When you reach the line containing "Are Going to", begin reproducing the material exactly, stop after the line containing "# PrepTrack 📚⚙️", and leave out any pictures along the way.
Input data Start Marker
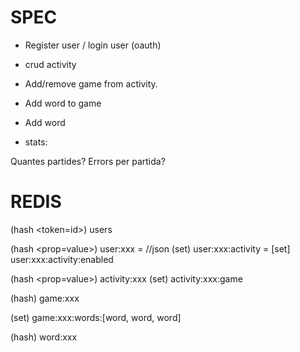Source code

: 

# SPEC

- Register user / login user (oauth)

- crud activity

- Add/remove game from activity.
- Add word to game
- Add word

- stats:

Quantes partides?
Errors per partida?



# REDIS


(hash <token=id>) 
users

(hash <prop=value>)
user:xxx = //json
(set)
user:xxx:activity = [set]
user:xxx:activity:enabled

(hash <prop=value>)
activity:xxx
(set)
activity:xxx:game

(hash)
game:xxx

(set)
game:xxx:words:[word, word, word]

(hash)
word:xxx


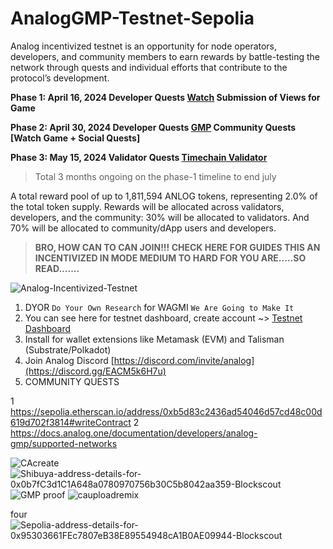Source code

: # AnalogGMP-Testnet-Sepolia
Analog incentivized testnet is an opportunity for node operators, developers, and community members to earn rewards by battle-testing the network through quests and individual efforts that contribute to the protocol’s development.

**Phase 1: April 16, 2024
Developer Quests [Watch](https://testnet.analog.one/#/?signup&referral=04TAWP)
Submission of Views for Game**

**Phase 2: April 30, 2024
Developer Quests [GMP](https://testnet.analog.one/#/?signup&referral=04TAWP)
Community Quests [Watch Game + Social Quests]**

**Phase 3: May 15, 2024
Validator Quests [Timechain Validator](https://testnet.analog.one/#/?signup&referral=04TAWP)**

> Total 3 months ongoing on the phase-1 timeline to end july

A total reward pool of up to 1,811,594 ANLOG tokens, representing 2.0% of the total token supply. Rewards will be allocated across validators, developers, and the community: 30% will be allocated to validators. And 70% will be allocated to community/dApp users and developers.

> **BRO, HOW CAN TO CAN JOIN!!! CHECK HERE FOR GUIDES THIS AN INCENTIVIZED IN MODE MEDIUM TO HARD FOR YOU ARE.....SO READ.......**

![Analog-Incentivized-Testnet](https://cdn.kibrispdr.org/data/1779/gif-secangkir-kopi-9.gif)

1. DYOR `Do Your Own Research` for WAGMI `We Are Going to Make It`
2. You can see here for testnet dashboard, create account ~> [Testnet Dashboard](https://testnet.analog.one/#/?signup&referral=04TAWP)
3. Install for wallet extensions like Metamask (EVM) and Talisman (Substrate/Polkadot)
4. Join Analog Discord [https://discord.com/invite/analog](https://discord.gg/EACM5k6H7u)
4. COMMUNITY QUESTS

1 https://sepolia.etherscan.io/address/0xb5d83c2436ad54046d57cd48c00d619d702f3814#writeContract 
2 https://docs.analog.one/documentation/developers/analog-gmp/supported-networks









![CAcreate](https://github.com/arcxteam/AnalogGMP-Testnet-Incentivized-sepolia/assets/33593974/ae81df87-f92f-4aa1-9d2d-4a8028372fe8)
![Shibuya-address-details-for-0x0b7fC3d1C1A648a0780970756b30C5b8042aa359-Blockscout](https://github.com/arcxteam/AnalogGMP-Testnet-Incentivized-sepolia/assets/33593974/d53d9b51-c354-4dc2-a53d-2bdc956d377a)
![GMP proof](https://github.com/arcxteam/AnalogGMP-Testnet-Incentivized-sepolia/assets/33593974/d5a66b9b-d7de-4007-a2f0-2655aa614d41)
![cauploadremix](https://github.com/arcxteam/AnalogGMP-Testnet-Incentivized-sepolia/assets/33593974/f1ba66ee-5305-4d4f-b2e2-33757a3df9d1)






four ![Sepolia-address-details-for-0x95303661FEc7807eB38E89554948cA1B0AE09944-Blockscout](https://github.com/arcxteam/AnalogGMP-Testnet-Incentivized-sepolia/assets/33593974/87026a85-3c2a-419c-89a9-448c7f22b99a)











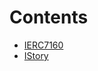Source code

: 

# Contents
- [IERC7160](IERC7160.sol/interface.IERC7160.md)
- [IStory](IStory.sol/interface.IStory.md)
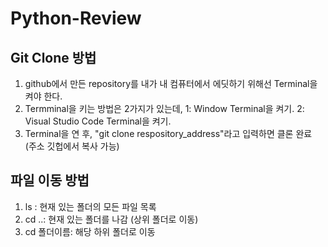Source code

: # Python-Review

## Git Clone 방법
1. github에서 만든 repository를 내가 내 컴퓨터에서 에딧하기 위해선 Terminal을 켜야 한다.
2. Termminal을 키는 방법은 2가지가 있는데, 1: Window Terminal을 켜기. 2: Visual Studio Code Terminal을 켜기.
3. Terminal을 연 후, "git clone respository_address"라고 입력하면 클론 완료 (주소 깃헙에서 복사 가능)

## 파일 이동 방법
1. ls : 현재 있는 폴더의 모든 파일 목록
2. cd ..: 현재 있는 폴더를 나감 (상위 폴더로 이동)
3. cd 폴더이름: 해당 하위 폴더로 이동
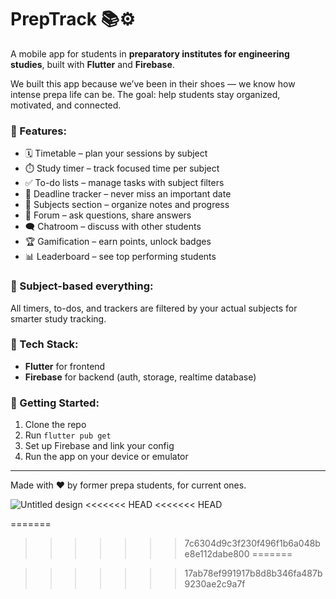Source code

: # PrepTrack 📚⚙️

A mobile app for students in **preparatory institutes for engineering studies**, built with **Flutter** and **Firebase**.

We built this app because we’ve been in their shoes — we know how intense prepa life can be. The goal: help students stay organized, motivated, and connected.

### 📱 Features:
- 🗓️ Timetable – plan your sessions by subject
- ⏱️ Study timer – track focused time per subject
- ✅ To-do lists – manage tasks with subject filters
- 📌 Deadline tracker – never miss an important date
- 📘 Subjects section – organize notes and progress
- 💬 Forum – ask questions, share answers
- 🗨️ Chatroom – discuss with other students
- 🏆 Gamification – earn points, unlock badges
- 📊 Leaderboard – see top performing students

### 🎯 Subject-based everything:
All timers, to-dos, and trackers are filtered by your actual subjects for smarter study tracking.

### 🔧 Tech Stack:
- **Flutter** for frontend
- **Firebase** for backend (auth, storage, realtime database)

### 🚀 Getting Started:
1. Clone the repo
2. Run `flutter pub get`
3. Set up Firebase and link your config
4. Run the app on your device or emulator

---

Made with ❤️ by former prepa students, for current ones.

![Untitled design](https://github.com/user-attachments/assets/c0a0fecb-0343-4186-89ad-6d1860d5d0e0)
<<<<<<< HEAD
<<<<<<< HEAD


=======
>>>>>>> 7c6304d9c3f230f496f1b6a048be8e112dabe800
=======

>>>>>>> 17ab78ef991917b8d8b346fa487b9230ae2c9a7f
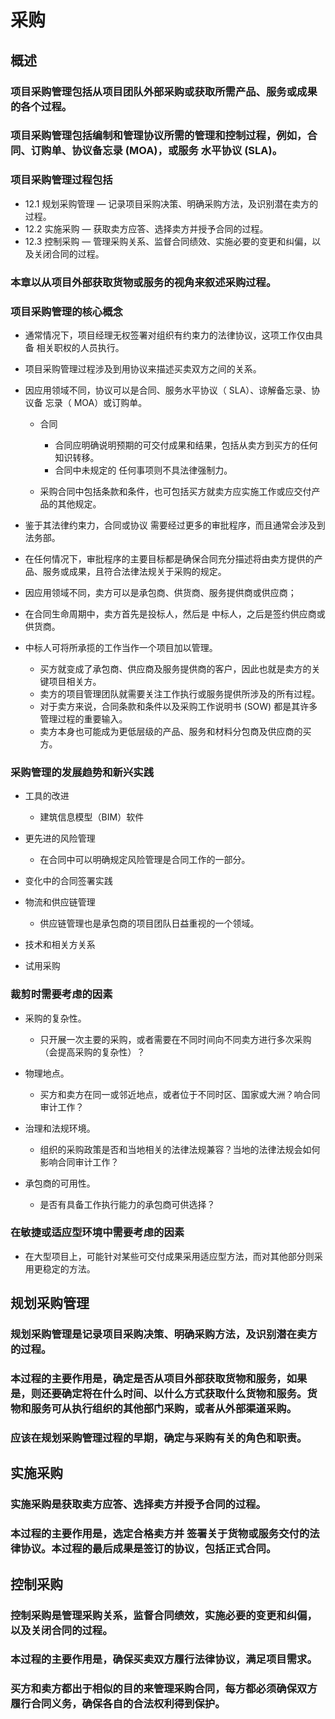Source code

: # 采购

## 概述

### 项目采购管理包括从项目团队外部采购或获取所需产品、服务或成果的各个过程。

### 项目采购管理包括编制和管理协议所需的管理和控制过程，例如，合同、订购单、协议备忘录  (MOA)，或服务 水平协议  (SLA)。

### 项目采购管理过程包括

- 12.1 规划采购管理 — 记录项目采购决策、明确采购方法，及识别潜在卖方的过程。
- 12.2 实施采购 — 获取卖方应答、选择卖方并授予合同的过程。
- 12.3 控制采购 — 管理采购关系、监督合同绩效、实施必要的变更和纠偏，以及关闭合同的过程。

### 本章以从项目外部获取货物或服务的视角来叙述采购过程。

### 项目采购管理的核心概念

- 通常情况下，项目经理无权签署对组织有约束力的法律协议，这项工作仅由具备 相关职权的人员执行。
- 项目采购管理过程涉及到用协议来描述买卖双方之间的关系。
- 因应用领域不同，协议可以是合同、服务水平协议（ SLA）、谅解备忘录、协议备 忘录（ MOA）或订购单。

  - 合同

    - 合同应明确说明预期的可交付成果和结果，包括从卖方到买方的任何知识转移。
    - 合同中未规定的 任何事项则不具法律强制力。

  - 采购合同中包括条款和条件，也可包括买方就卖方应实施工作或应交付产品的其他规定。

- 鉴于其法律约束力，合同或协议 需要经过更多的审批程序，而且通常会涉及到法务部。
- 在任何情况下，审批程序的主要目标都是确保合同充分描述将由卖方提供的产品、服务或成果，且符合法律法规关于采购的规定。
- 因应用领域不同，卖方可以是承包商、供货商、服务提供商或供应商；
- 在合同生命周期中，卖方首先是投标人，然后是
  中标人，之后是签约供应商或供货商。
- 中标人可将所承揽的工作当作一个项目加以管理。

  - 买方就变成了承包商、供应商及服务提供商的客户，因此也就是卖方的关键项目相关方。
  - 卖方的项目管理团队就需要关注工作执行或服务提供所涉及的所有过程。
  - 对于卖方来说，合同条款和条件以及采购工作说明书 (SOW) 都是其许多管理过程的重要输入。
  - 卖方本身也可能成为更低层级的产品、服务和材料分包商及供应商的买方。

### 采购管理的发展趋势和新兴实践

- 工具的改进

  - 建筑信息模型（BIM）软件

- 更先进的风险管理

  - 在合同中可以明确规定风险管理是合同工作的一部分。

- 变化中的合同签署实践
- 物流和供应链管理

  - 供应链管理也是承包商的项目团队日益重视的一个领域。

- 技术和相关方关系
- 试用采购

### 裁剪时需要考虑的因素

- 采购的复杂性。

  - 只开展一次主要的采购，或者需要在不同时间向不同卖方进行多次采购（会提高采购的复杂性）？

- 物理地点。

  - 买方和卖方在同一或邻近地点，或者位于不同时区、国家或大洲？响合同审计工作？

- 治理和法规环境。

  - 组织的采购政策是否和当地相关的法律法规兼容？当地的法律法规会如何影响合同审计工作？

- 承包商的可用性。

  - 是否有具备工作执行能力的承包商可供选择？

### 在敏捷或适应型环境中需要考虑的因素

- 在大型项目上，可能针对某些可交付成果采用适应型方法，而对其他部分则采用更稳定的方法。

## 规划采购管理

### 规划采购管理是记录项目采购决策、明确采购方法，及识别潜在卖方的过程。

### 本过程的主要作用是，确定是否从项目外部获取货物和服务，如果是，则还要确定将在什么时间、以什么方式获取什么货物和服务。货物和服务可从执行组织的其他部门采购，或者从外部渠道采购。

### 应该在规划采购管理过程的早期，确定与采购有关的角色和职责。

## 实施采购

### 实施采购是获取卖方应答、选择卖方并授予合同的过程。

### 本过程的主要作用是，选定合格卖方并 签署关于货物或服务交付的法律协议。本过程的最后成果是签订的协议，包括正式合同。

## 控制采购

### 控制采购是管理采购关系，监督合同绩效，实施必要的变更和纠偏，以及关闭合同的过程。

### 本过程的主要作用是，确保买卖双方履行法律协议，满足项目需求。

### 买方和卖方都出于相似的目的来管理采购合同，每方都必须确保双方履行合同义务，确保各自的合法权利得到保护。

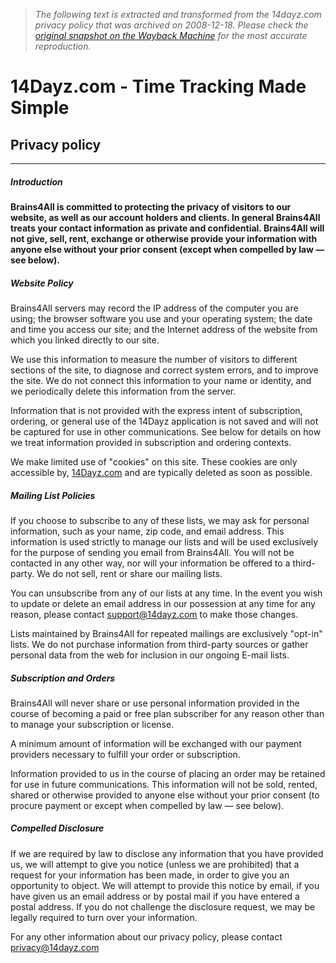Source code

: > *The following text is extracted and transformed from the 14dayz.com privacy policy that was archived on 2008-12-18. Please check the [original snapshot on the Wayback Machine](https://web.archive.org/web/20081218140027id_/http%3A//www.14dayz.com/en/privacy.php) for the most accurate reproduction.*

# 14Dayz.com - Time Tracking Made Simple

## Privacy policy

* * *

##### Introduction

**Brains4All is committed to protecting the privacy of visitors to our website, as well as our account holders and clients. In general Brains4All treats your contact information as private and confidential. Brains4All will not give, sell, rent, exchange or otherwise provide your information with anyone else without your prior consent (except when compelled by law — see below).**

##### Website Policy

Brains4All servers may record the IP address of the computer you are using; the browser software you use and your operating system; the date and time you access our site; and the Internet address of the website from which you linked directly to our site.

We use this information to measure the number of visitors to different sections of the site, to diagnose and correct system errors, and to improve the site. We do not connect this information to your name or identity, and we periodically delete this information from the server.

Information that is not provided with the express intent of subscription, ordering, or general use of the 14Dayz application is not saved and will not be captured for use in other communications. See below for details on how we treat information provided in subscription and ordering contexts.

We make limited use of "cookies" on this site. These cookies are only accessible by, [14Dayz.com](http://14dayz.com/) and are typically deleted as soon as possible.

##### Mailing List Policies

If you choose to subscribe to any of these lists, we may ask for personal information, such as your name, zip code, and email address. This information is used strictly to manage our lists and will be used exclusively for the purpose of sending you email from Brains4All. You will not be contacted in any other way, nor will your information be offered to a third-party. We do not sell, rent or share our mailing lists.

You can unsubscribe from any of our lists at any time. In the event you wish to update or delete an email address in our possession at any time for any reason, please contact [support@14dayz.com](mailto:support@14dayz.com) to make those changes.

Lists maintained by Brains4All for repeated mailings are exclusively "opt-in" lists. We do not purchase information from third-party sources or gather personal data from the web for inclusion in our ongoing E-mail lists.

##### Subscription and Orders

Brains4All will never share or use personal information provided in the course of becoming a paid or free plan subscriber for any reason other than to manage your subscription or license.

A minimum amount of information will be exchanged with our payment providers necessary to fulfill your order or subscription. 

Information provided to us in the course of placing an order may be retained for use in future communications. This information will not be sold, rented, shared or otherwise provided to anyone else without your prior consent (to procure payment or except when compelled by law — see below).

##### Compelled Disclosure

If we are required by law to disclose any information that you have provided us, we will attempt to give you notice (unless we are prohibited) that a request for your information has been made, in order to give you an opportunity to object. We will attempt to provide this notice by email, if you have given us an email address or by postal mail if you have entered a postal address. If you do not challenge the disclosure request, we may be legally required to turn over your information. 

For any other information about our privacy policy, please contact [privacy@14dayz.com](mailto:privacy@14dayz.com)

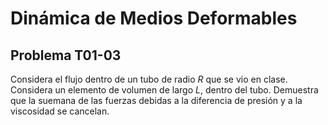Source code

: # Dinámica de Medios Deformables
## Problema T01-03

Considera el flujo dentro de un tubo de radio $`R`$ que se vio en clase.
Considera un elemento de volumen de largo $`L`$, dentro del tubo.
Demuestra que la suemana de las fuerzas debidas a la diferencia de presión
y a la viscosidad se cancelan.
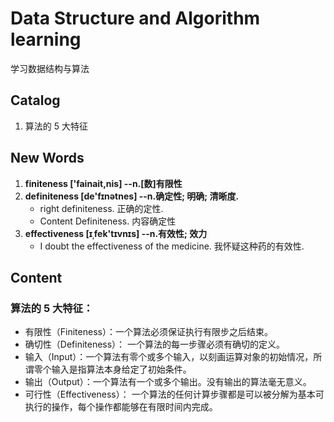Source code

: # Data Structure and Algorithm learning 
学习数据结构与算法


## Catalog
1. 算法的 5 大特征



## New Words
1. **finiteness ['fainait,nis] --n.[数]有限性**
1. **definiteness [de'fɪnətnes] --n.确定性; 明确; 清晰度.**
    + right definiteness. 正确的定性.
    + Content Definiteness. 内容确定性
1. **effectiveness [ɪˌfek'tɪvnɪs] --n.有效性; 效力**
    + I doubt the effectiveness of the medicine.
      我怀疑这种药的有效性.




## Content

### 算法的 5 大特征：
- 有限性（Finiteness）：一个算法必须保证执行有限步之后结束。
- 确切性（Definiteness）： 一个算法的每一步骤必须有确切的定义。
- 输入（Input）：一个算法有零个或多个输入，以刻画运算对象的初始情况，所谓零个输入是指算法本身给定了初始条件。
- 输出（Output）：一个算法有一个或多个输出。没有输出的算法毫无意义。
- 可行性（Effectiveness）： 一个算法的任何计算步骤都是可以被分解为基本可执行的操作，每个操作都能够在有限时间内完成。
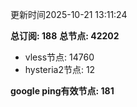 更新时间2025-10-21 13:11:24

**总订阅: 188**
**总节点: 42202**
- vless节点: 14760
- hysteria2节点: 12

**google ping有效节点: 181**
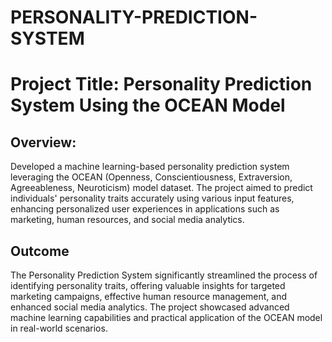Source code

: # PERSONALITY-PREDICTION-SYSTEM

# Project Title: Personality Prediction System Using the OCEAN Model

## Overview:
Developed a machine learning-based personality prediction system leveraging the OCEAN (Openness, Conscientiousness, Extraversion, Agreeableness, Neuroticism) model dataset. The project aimed to predict individuals' personality traits accurately using various input features, enhancing personalized user experiences in applications such as marketing, human resources, and social media analytics.
## Outcome
The Personality Prediction System significantly streamlined the process of identifying personality traits, offering valuable insights for targeted marketing campaigns, effective human resource management, and enhanced social media analytics. The project showcased advanced machine learning capabilities and practical application of the OCEAN model in real-world scenarios.





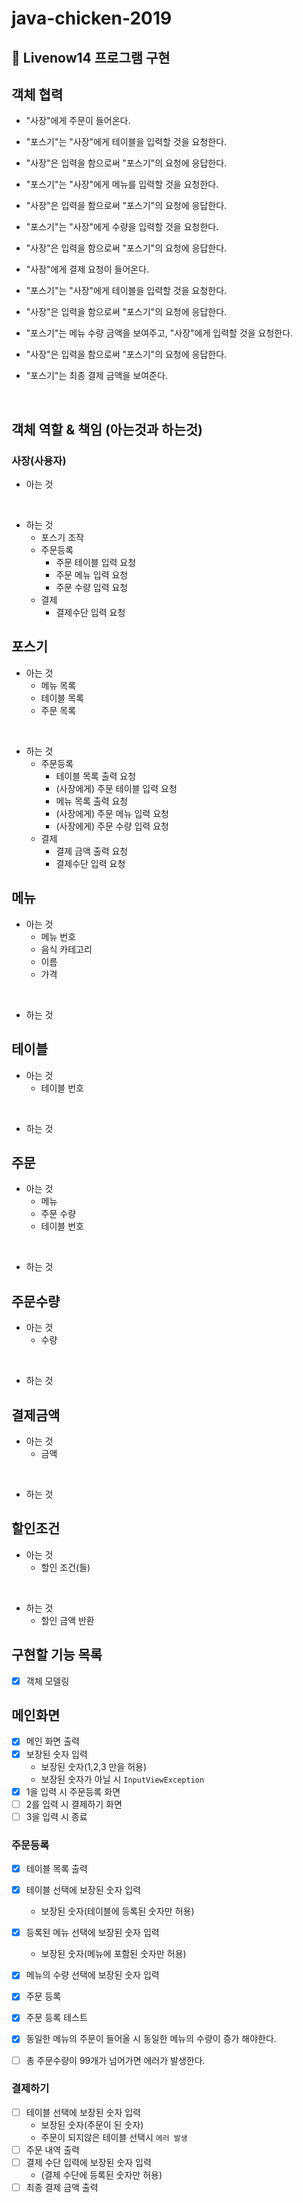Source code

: # java-chicken-2019

## 📌 Livenow14 프로그램 구현

## 객체 협력 
- "사장"에게 주문이 들어온다.
- "포스기"는 "사장"에게 테이블을 입력할 것을 요청한다.
- "사장"은 입력을 함으로써 "포스기"의 요청에 응답한다.
- "포스기"는 "사장"에게 메뉴를 입력할 것을 요청한다.
- "사장"은 입력을 함으로써 "포스기"의 요청에 응답한다.
- "포스기"는 "사장"에게 수량을 입력할 것을 요청한다.
- "사장"은 입력을 함으로써 "포스기"의 요청에 응답한다.

- "사장"에게 결제 요청이 들어온다.
- "포스기"는 "사장"에게 테이블을 입력할 것을 요청한다.
- "사장"은 입력을 함으로써 "포스기"의 요청에 응답한다.
- "포스기"는 메뉴 수량 금액을 보여주고, "사장"에게 입력할 것을 요청한다. 
- "사장"은 입력을 함으로써 "포스기"의 요청에 응답한다.
- "포스기"는 최종 결제 금액을 보여준다. 

<br>

## 객체 역할 & 책임 (아는것과 하는것)
### **사장(사용자)**
- 아는 것

<br>

- 하는 것 
    - 포스기 조작
    - 주문등록
        - 주문 테이블 입력 요청
        - 주문 메뉴 입력 요청
        - 주문 수량 입력 요청
    - 결제
        - 결제수단 입력 요청

## **포스기**
- 아는 것
    - 메뉴 목록
    - 테이블 목록
    - 주문 목록
    
<br>

- 하는 것
    - 주문등록
        - 테이블 목록 출력 요청
        - (사장에게) 주문 테이블 입력 요청
        - 메뉴 목록 출력 요청   
        - (사장에게) 주문 메뉴 입력 요청
        - (사장에게) 주문 수량 입력 요청
    - 결제
        - 결제 금액 출력 요청
        - 결제수단 입력 요청

## **메뉴**
- 아는 것
    - 메뉴 번호
    - 음식 카테고리
    - 이름
    - 가격
<br>

- 하는 것 

## **테이블**
- 아는 것
    - 테이블 번호

<br>

- 하는 것

## **주문**
 - 아는 것
     - 메뉴
     - 주문 수량
     - 테이블 번호
 
 <br>
 
 - 하는 것

## **주문수량**
- 아는 것
    - 수량
<br>

- 하는 것 

## **결제금액**
- 아는 것
    - 금액 
<br>

- 하는 것 

## **할인조건**
- 아는 것
    - 할인 조건(들)
<br>

- 하는 것 
    - 할인 금액 반환

## 구현할 기능 목록
- [x] 객체 모델링
## **메인화면**
- [x] 메인 화면 출력
- [x] 보장된 숫자 입력
    - 보장된 숫자(1,2,3 만을 허용)
    - 보장된 숫자가 아닐 시 `InputViewException`
- [x] 1을 입력 시 주문등록 화면 
- [ ] 2를 입력 시 결제하기 화면
- [ ] 3을 입력 시 종료

### **주문등록**
- [x] 테이블 목록 출력
- [x] 테이블 선택에 보장된 숫자 입력
    - 보장된 숫자(테이블에 등록된 숫자만 허용)
- [X] 등록된 메뉴 선택에 보장된 숫자 입력
    - 보장된 숫자(메뉴에 포함된 숫자만 허용)
- [x] 메뉴의 수량 선택에 보장된 숫자 입력
- [x] 주문 등록 
- [x] 주문 등록 테스트
- [x] 동일한 메뉴의 주문이 들어올 시 동일한 메뉴의 수량이 증가 해야한다.
- [ ] 총 주문수량이 99개가 넘어가면 에러가 발생한다.


### **결제하기**
- [ ] 테이블 선택에 보장된 숫자 입력
    - 보장된 숫자(주문이 된 숫자)
    - 주문이 되지않은 테이블 선택시 `에러 발생`
- [ ] 주문 내역 출력
- [ ] 결제 수단 입력에 보장된 숫자 입력
    - (결제 수단에 등록된 숫자만 허용)
- [ ] 최종 결제 금액 출력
Input data End Marker
> **Response for this exercise**:
1. DYOR `Do Your Own Research` for WAGMI `We Are Going to Make It`
2. You can see here for testnet dashboard, create account ~> [Testnet Dashboard](https://testnet.analog.one/#/?signup&referral=04TAWP)
3. Install for wallet extensions like Metamask (EVM) and Talisman (Substrate/Polkadot)
4. Join Analog Discord [https://discord.com/invite/analog](https://discord.gg/EACM5k6H7u)
4. COMMUNITY QUESTS

1 https://sepolia.etherscan.io/address/0xb5d83c2436ad54046d57cd48c00d619d702f3814#writeContract 
2 https://docs.analog.one/documentation/developers/analog-gmp/supported-networks









![CAcreate](https://github.com/arcxteam/AnalogGMP-Testnet-Incentivized-sepolia/assets/33593974/ae81df87-f92f-4aa1-9d2d-4a8028372fe8)
![Shibuya-address-details-for-0x0b7fC3d1C1A648a0780970756b30C5b8042aa359-Blockscout](https://github.com/arcxteam/AnalogGMP-Testnet-Incentivized-sepolia/assets/33593974/d53d9b51-c354-4dc2-a53d-2bdc956d377a)
![GMP proof](https://github.com/arcxteam/AnalogGMP-Testnet-Incentivized-sepolia/assets/33593974/d5a66b9b-d7de-4007-a2f0-2655aa614d41)
![cauploadremix](https://github.com/arcxteam/AnalogGMP-Testnet-Incentivized-sepolia/assets/33593974/f1ba66ee-5305-4d4f-b2e2-33757a3df9d1)






four ![Sepolia-address-details-for-0x95303661FEc7807eB38E89554948cA1B0AE09944-Blockscout](https://github.com/arcxteam/AnalogGMP-Testnet-Incentivized-sepolia/assets/33593974/87026a85-3c2a-419c-89a9-448c7f22b99a)











Source code

: 

# Contents
- [IERC7160](IERC7160.sol/interface.IERC7160.md)
- [IStory](IStory.sol/interface.IStory.md)
Source code

: # Python-Review

## Git Clone 방법
1. github에서 만든 repository를 내가 내 컴퓨터에서 에딧하기 위해선 Terminal을 켜야 한다.
2. Termminal을 키는 방법은 2가지가 있는데, 1: Window Terminal을 켜기. 2: Visual Studio Code Terminal을 켜기.
3. Terminal을 연 후, "git clone respository_address"라고 입력하면 클론 완료 (주소 깃헙에서 복사 가능)

## 파일 이동 방법
1. ls : 현재 있는 폴더의 모든 파일 목록
2. cd ..: 현재 있는 폴더를 나감 (상위 폴더로 이동)
3. cd 폴더이름: 해당 하위 폴더로 이동
Source code

: # PrepTrack 📚⚙️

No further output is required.